Gironde : Comment les services de santé se préparent avant l'été, qui s'annonce tendu?

HOPITAL Etant une zone attractive pour le tourisme, le département ne connaît pas de baisse de patients pendant la période estivale

Elsa Provenzano
— 
Illustration d'un service pédiatrique à l'hôpital Pellegrin à Bordeaux le 7 mars 2022.
Illustration d'un service pédiatrique à l'hôpital Pellegrin à Bordeaux le 7 mars 2022. — UGO AMEZ/SIPA
  • Les services hospitaliers de la Gironde vont être mis à rude épreuve pendant la période estivale.
  • L’ARS organise l’offre de soins avec des effectifs réduits.
  • La médecine générale va être sollicitée en renfort, notamment via des maisons médicales de garde.

Alors qu’une grève illimitée a commencé ce mardi au CHU de Bordeaux, l’agence régionale de santé (ARS) de Nouvelle-Aquitaine​ a fait le point sur la mobilisation des différents acteurs en Gironde, avant l’été. Ce département touristique n’a pas de baisse de sa patientèle en été alors que les personnels sont moins nombreux, en cette période de congés.

L’ARS a par exemple enregistré 135.000 passages dans les services d’urgence à l’été 2020 et plus de 154.000 l’été 2021 soit une hausse de 14 %, sans baisse de fréquentation en zone urbaine. Le but de l’ARS « assurer la continuité des soins dans une période traditionnellement difficile », souligne Bénédicte Motte, directrice départementale de la Gironde, pour l’ARS-Nouvelle-Aquitaine,

  • Des urgences régulées

Depuis plusieurs semaines, l’accès aux urgences du CHU Pellegrin est régulé par le 15 après 17 heures. L’objectif : recentrer l’activité des urgences sur les cas les plus graves tout en réorientant les patients qui relèvent de la médecine générale. Pour soulager ses équipes, le CHU a déjà annoncé qu’il allait fermer 600 lits cet été.

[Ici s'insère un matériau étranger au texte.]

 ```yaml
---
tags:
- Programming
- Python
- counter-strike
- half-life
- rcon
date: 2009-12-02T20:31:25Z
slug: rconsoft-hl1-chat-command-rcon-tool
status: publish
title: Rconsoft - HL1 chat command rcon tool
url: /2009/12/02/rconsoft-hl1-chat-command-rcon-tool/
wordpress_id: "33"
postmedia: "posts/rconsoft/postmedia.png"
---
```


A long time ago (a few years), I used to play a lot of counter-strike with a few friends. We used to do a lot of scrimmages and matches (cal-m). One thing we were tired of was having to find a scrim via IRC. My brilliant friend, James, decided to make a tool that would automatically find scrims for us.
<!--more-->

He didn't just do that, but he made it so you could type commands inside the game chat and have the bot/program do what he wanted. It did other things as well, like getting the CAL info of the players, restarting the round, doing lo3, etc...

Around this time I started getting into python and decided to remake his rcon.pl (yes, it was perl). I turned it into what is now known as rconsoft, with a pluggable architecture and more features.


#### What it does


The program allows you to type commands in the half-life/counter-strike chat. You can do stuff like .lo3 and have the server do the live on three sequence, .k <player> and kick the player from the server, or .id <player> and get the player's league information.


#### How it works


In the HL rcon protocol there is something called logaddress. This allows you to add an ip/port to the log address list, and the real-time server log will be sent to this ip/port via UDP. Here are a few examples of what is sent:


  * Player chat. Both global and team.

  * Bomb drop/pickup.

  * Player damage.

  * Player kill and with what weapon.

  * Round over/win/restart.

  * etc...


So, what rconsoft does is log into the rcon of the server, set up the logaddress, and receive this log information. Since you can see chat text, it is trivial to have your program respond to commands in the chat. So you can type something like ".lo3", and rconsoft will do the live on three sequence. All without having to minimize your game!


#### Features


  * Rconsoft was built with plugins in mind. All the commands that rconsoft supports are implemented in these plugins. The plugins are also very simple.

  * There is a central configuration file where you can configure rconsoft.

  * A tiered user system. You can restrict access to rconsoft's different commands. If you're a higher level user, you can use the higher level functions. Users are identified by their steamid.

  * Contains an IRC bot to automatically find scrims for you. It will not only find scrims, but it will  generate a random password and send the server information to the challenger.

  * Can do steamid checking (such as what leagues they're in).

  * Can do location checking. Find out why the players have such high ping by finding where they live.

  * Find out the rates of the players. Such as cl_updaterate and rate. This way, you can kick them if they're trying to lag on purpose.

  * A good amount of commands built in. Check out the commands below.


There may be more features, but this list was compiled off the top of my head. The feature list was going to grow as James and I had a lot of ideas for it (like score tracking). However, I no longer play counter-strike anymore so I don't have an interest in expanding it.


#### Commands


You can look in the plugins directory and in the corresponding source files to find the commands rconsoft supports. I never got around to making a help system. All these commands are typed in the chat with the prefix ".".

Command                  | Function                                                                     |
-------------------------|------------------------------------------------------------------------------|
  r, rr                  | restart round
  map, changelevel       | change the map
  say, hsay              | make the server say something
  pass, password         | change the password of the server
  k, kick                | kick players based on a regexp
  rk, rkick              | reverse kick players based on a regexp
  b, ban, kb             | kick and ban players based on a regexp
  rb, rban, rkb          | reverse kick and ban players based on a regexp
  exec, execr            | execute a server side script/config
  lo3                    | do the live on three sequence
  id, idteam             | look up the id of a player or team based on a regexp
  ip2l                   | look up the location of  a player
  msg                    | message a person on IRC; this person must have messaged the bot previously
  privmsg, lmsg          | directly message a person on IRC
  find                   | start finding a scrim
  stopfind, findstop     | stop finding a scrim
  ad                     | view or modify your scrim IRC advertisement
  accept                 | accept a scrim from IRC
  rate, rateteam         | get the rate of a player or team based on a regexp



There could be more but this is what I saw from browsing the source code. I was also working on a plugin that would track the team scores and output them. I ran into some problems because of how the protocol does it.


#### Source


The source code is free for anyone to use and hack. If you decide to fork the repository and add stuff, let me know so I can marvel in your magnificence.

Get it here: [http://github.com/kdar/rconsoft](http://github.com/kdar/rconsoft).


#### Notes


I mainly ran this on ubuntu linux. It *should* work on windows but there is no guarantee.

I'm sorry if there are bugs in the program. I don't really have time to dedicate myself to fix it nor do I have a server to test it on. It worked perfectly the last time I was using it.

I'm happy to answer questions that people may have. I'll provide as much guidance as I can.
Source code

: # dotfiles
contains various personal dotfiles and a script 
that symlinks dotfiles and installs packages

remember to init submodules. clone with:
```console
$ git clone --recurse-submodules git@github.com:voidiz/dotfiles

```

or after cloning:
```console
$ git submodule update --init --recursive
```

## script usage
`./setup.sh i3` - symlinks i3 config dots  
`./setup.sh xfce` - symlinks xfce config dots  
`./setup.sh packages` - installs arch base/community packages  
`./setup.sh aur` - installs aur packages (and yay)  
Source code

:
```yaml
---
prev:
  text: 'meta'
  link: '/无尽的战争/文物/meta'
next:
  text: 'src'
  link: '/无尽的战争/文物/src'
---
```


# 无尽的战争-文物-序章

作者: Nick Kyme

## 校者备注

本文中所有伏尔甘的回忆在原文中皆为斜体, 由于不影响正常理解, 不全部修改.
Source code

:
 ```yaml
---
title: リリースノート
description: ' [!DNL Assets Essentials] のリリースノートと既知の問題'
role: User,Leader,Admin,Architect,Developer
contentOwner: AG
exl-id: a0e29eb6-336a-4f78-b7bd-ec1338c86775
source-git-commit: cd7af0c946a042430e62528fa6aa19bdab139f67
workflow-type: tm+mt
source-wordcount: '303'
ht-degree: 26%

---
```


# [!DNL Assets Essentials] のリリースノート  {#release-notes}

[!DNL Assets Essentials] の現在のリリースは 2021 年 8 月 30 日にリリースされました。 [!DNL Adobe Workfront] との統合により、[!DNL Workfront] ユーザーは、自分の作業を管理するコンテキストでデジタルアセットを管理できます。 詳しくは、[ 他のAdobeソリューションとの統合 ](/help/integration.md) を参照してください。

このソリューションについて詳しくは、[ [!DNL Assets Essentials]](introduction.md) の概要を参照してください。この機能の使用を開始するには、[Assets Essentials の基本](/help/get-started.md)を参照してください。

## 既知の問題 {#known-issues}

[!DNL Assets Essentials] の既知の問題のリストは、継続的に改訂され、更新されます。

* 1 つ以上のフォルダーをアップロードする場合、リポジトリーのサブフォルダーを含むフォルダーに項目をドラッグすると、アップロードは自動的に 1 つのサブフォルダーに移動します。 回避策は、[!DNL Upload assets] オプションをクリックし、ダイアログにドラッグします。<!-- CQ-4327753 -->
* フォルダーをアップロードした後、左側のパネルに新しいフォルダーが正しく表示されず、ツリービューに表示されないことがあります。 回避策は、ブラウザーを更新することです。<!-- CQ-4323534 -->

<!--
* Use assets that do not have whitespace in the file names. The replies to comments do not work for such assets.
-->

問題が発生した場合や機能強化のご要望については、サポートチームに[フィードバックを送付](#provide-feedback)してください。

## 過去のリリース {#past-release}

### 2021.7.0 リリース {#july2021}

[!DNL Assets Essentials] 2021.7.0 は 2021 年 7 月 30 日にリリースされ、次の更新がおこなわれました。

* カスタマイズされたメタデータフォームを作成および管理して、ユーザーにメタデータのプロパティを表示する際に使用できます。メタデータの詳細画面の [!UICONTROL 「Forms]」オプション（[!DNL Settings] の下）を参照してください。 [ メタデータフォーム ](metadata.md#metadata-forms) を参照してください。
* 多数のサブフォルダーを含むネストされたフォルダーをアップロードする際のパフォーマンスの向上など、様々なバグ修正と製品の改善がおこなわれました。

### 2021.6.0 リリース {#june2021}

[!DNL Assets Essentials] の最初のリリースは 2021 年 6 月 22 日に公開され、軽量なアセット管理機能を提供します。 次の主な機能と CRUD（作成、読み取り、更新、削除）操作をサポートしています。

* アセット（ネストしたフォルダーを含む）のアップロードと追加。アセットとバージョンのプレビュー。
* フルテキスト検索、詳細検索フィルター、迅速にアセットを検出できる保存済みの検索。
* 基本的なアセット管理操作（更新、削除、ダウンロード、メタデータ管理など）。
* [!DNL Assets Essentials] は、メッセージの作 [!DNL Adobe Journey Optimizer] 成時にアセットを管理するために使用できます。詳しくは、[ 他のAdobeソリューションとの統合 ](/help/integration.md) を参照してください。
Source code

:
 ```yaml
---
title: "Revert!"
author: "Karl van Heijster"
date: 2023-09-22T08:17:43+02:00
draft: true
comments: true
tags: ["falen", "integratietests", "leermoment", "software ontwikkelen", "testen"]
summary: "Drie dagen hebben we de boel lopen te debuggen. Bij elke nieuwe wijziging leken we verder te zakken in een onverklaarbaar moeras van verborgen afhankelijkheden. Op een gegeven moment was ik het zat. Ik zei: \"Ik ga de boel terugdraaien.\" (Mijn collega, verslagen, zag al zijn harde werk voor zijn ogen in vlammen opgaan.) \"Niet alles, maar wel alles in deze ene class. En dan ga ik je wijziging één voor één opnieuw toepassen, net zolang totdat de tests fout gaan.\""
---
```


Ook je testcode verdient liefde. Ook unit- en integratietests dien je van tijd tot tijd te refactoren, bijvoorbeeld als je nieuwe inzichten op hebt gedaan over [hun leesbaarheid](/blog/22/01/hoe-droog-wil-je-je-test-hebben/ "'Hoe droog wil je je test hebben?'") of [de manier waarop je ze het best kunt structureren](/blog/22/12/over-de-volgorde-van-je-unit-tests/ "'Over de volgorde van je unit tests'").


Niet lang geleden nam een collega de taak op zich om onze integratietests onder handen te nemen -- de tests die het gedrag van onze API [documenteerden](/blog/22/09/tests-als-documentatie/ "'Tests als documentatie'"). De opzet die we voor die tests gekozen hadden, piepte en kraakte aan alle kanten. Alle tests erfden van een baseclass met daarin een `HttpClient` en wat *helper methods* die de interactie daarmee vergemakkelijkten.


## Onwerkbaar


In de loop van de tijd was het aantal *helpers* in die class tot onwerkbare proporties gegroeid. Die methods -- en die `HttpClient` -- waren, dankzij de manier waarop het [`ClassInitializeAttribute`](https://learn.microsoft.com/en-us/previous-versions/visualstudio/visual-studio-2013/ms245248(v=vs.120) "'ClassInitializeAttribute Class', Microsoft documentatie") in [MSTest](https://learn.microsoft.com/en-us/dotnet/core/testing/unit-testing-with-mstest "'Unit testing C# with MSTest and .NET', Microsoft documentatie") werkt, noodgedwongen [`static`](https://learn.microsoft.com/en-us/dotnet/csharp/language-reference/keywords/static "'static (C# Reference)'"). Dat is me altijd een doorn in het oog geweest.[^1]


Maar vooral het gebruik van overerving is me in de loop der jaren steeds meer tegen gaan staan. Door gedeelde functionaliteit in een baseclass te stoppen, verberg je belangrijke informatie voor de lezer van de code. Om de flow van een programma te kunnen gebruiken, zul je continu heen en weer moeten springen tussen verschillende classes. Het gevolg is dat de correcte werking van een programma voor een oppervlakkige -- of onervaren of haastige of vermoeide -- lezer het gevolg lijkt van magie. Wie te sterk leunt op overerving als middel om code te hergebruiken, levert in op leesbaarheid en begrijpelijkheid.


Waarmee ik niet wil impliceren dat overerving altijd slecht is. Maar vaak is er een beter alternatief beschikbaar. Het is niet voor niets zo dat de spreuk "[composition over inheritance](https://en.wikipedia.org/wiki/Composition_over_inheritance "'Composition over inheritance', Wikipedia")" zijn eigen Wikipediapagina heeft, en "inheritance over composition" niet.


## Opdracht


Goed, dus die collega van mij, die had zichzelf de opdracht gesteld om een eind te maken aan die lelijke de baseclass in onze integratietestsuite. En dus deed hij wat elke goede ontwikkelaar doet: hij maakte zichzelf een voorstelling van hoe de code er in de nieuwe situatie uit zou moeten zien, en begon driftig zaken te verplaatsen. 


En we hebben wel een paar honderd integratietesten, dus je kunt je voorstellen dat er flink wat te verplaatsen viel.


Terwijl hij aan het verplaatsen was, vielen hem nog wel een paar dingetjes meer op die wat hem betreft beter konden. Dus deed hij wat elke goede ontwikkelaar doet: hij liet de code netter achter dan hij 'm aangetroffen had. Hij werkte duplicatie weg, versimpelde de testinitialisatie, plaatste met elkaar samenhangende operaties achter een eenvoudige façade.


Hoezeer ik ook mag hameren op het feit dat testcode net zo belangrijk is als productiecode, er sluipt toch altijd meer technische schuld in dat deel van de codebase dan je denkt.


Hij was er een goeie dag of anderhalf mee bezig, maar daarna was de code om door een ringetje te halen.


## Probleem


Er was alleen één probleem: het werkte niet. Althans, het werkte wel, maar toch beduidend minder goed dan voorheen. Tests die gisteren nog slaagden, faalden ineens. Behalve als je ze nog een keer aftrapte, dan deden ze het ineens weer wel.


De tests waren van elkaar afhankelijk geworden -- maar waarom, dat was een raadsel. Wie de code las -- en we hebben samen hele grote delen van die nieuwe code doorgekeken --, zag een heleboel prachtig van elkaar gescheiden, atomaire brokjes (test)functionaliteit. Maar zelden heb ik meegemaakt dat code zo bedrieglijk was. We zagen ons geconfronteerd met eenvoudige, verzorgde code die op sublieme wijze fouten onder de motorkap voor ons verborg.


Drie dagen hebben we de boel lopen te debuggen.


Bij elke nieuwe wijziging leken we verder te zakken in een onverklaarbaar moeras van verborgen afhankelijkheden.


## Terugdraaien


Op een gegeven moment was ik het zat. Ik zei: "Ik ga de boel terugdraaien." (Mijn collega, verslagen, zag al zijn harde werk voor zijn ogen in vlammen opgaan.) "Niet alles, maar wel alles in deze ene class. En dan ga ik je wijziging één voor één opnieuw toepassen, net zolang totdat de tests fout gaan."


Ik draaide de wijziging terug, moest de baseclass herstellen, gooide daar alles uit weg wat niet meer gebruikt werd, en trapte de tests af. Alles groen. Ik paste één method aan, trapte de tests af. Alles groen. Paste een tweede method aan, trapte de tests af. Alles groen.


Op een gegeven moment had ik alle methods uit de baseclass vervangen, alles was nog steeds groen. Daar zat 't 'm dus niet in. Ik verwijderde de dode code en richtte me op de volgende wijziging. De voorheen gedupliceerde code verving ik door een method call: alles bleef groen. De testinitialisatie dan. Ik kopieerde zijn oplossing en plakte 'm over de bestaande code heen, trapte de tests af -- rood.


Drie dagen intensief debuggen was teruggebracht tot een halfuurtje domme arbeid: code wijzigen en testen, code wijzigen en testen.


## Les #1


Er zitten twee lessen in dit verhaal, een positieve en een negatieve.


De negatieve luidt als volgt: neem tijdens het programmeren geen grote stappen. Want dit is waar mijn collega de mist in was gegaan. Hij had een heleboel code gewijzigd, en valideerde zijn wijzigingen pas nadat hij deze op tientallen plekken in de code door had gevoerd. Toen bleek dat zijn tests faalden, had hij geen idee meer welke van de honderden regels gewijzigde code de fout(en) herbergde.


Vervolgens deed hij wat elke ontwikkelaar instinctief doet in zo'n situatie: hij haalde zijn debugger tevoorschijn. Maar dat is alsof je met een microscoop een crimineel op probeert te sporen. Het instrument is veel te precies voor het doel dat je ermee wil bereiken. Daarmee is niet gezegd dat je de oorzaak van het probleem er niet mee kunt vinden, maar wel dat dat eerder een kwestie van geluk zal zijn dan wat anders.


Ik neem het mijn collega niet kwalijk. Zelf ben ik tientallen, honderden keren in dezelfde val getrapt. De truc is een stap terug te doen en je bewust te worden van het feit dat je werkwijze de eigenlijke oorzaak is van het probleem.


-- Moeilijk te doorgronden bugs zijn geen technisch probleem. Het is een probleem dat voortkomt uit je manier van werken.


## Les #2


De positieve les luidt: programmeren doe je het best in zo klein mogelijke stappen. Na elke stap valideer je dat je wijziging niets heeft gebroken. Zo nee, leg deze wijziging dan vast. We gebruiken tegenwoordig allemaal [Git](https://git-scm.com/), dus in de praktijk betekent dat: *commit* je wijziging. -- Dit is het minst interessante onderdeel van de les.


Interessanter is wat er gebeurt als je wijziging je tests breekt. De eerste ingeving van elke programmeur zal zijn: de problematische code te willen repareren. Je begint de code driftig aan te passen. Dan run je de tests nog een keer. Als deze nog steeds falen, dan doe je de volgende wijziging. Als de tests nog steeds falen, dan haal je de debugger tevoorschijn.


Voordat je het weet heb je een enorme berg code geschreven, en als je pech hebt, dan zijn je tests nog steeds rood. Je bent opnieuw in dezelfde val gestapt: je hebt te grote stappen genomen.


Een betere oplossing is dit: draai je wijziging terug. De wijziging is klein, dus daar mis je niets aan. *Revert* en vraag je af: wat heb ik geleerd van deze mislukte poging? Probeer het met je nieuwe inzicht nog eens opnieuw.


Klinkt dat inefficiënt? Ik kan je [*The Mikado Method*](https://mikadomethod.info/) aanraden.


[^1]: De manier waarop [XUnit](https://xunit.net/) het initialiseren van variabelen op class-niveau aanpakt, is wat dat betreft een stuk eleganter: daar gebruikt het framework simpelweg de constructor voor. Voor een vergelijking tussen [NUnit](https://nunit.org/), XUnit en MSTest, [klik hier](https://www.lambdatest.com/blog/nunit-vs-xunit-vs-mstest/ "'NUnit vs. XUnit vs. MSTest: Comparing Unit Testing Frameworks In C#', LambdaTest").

Aux urgences de Libourne (125 passages pas jour) et à Sainte-Foy-la-Grande (25 passages par jour) « la situation est dégradée par manque d’effectifs médicaux et paramédicaux, surtout la nuit », pointe Caroline Delarivière, coordinatrice médicale du réseau territorial des urgences (RTU 33). Sur ces secteurs aussi, la stratégie est de ne pas accueillir les patients qui ne présentent pas des critères d’urgence. « On ne les laisse pas dans la nature, ils sont réorientés », souligne-t-elle. Des consultations de médecins générale sont proposées à ces patients réorientés sur Pellegrin, de 14 heures à minuit, depuis le début du mois de juin.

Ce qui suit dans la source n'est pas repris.